==== Data supplied ====

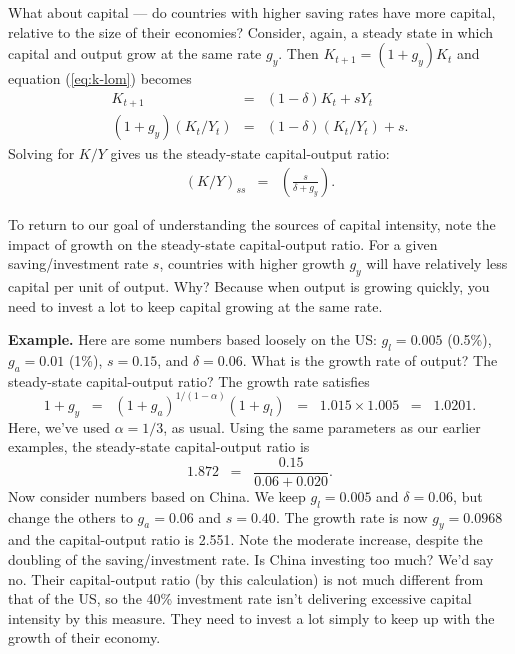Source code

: What about capital --- do countries with higher saving rates have more
capital, relative to the size of their economies?
Consider, again, a steady state in which capital and output grow
at the same rate $g_y$.
Then $K_{t+1} = (1+g_y) K_t$ and equation (\ref{eq:k-lom}) becomes
\begin{eqnarray*}
    K_{t+1}  &=& (1-\delta) K_t + s Y_t  \\
    (1+g_y) (K_{t}/Y_{t}) &=& (1-\delta) (K_t/Y_t) + s .
\end{eqnarray*}
Solving for $K/Y$ gives us the steady-state capital-output ratio:
\begin{eqnarray*}
    (K/Y)_{ss} &=& \left( \frac{s}{\delta+g_y} \right) .
\end{eqnarray*}

To return to our goal of understanding the sources of capital intensity,
note the impact of growth on the steady-state capital-output ratio.
For a given saving/investment rate $s$, countries with higher growth $g_y$
will have relatively less capital per unit of output.
Why?  Because when output is growing quickly,
you need to invest a lot to keep capital growing at the same rate.


\textbf{Example.}
Here are some numbers based loosely on the US:
$ g_l = 0.005 $ (0.5\%), $ g_a = 0.01 $ (1\%), $s=0.15$,
and $\delta = 0.06$.
What is the growth rate of output?
The steady-state capital-output ratio?
The growth rate satisfies
\[
    1+g_y \;\;=\;\; (1+g_a)^{1/(1-\alpha)} (1+g_l) \;\;=\;\; 1.015 \times 1.005
        \;\;=\;\; 1.0201.
\]
Here, we've used $\alpha = 1/3$, as usual.
Using the same parameters as our earlier examples, the steady-state
capital-output ratio is
\[
    1.872 \;\;=\;\; \frac{0.15}{0.06 + 0.020} .
\]
Now consider numbers based on China.
We keep $ g_l = 0.005 $ and $\delta = 0.06$,
but change the others to $ g_a = 0.06 $ and $s = 0.40 $.
The growth rate is now $g_y = 0.0968$ and the capital-output ratio
is 2.551.
Note the moderate increase, despite the doubling of the
saving/investment rate.
Is China investing too much?
We'd say no.
Their capital-output ratio (by this calculation)
is not much different from that of the US, so the 40\% investment
rate isn't delivering excessive capital intensity by this measure.
They need to invest a lot simply to keep up with the growth
of their economy.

====

Task:
Looking through the data above, copy out each line in which the string "steady" occurs.

Reply to the task:
Consider, again, a steady state in which capital and output grow
Solving for $K/Y$ gives us the steady-state capital-output ratio:
note the impact of growth on the steady-state capital-output ratio.
The steady-state capital-output ratio?
Using the same parameters as our earlier examples, the steady-state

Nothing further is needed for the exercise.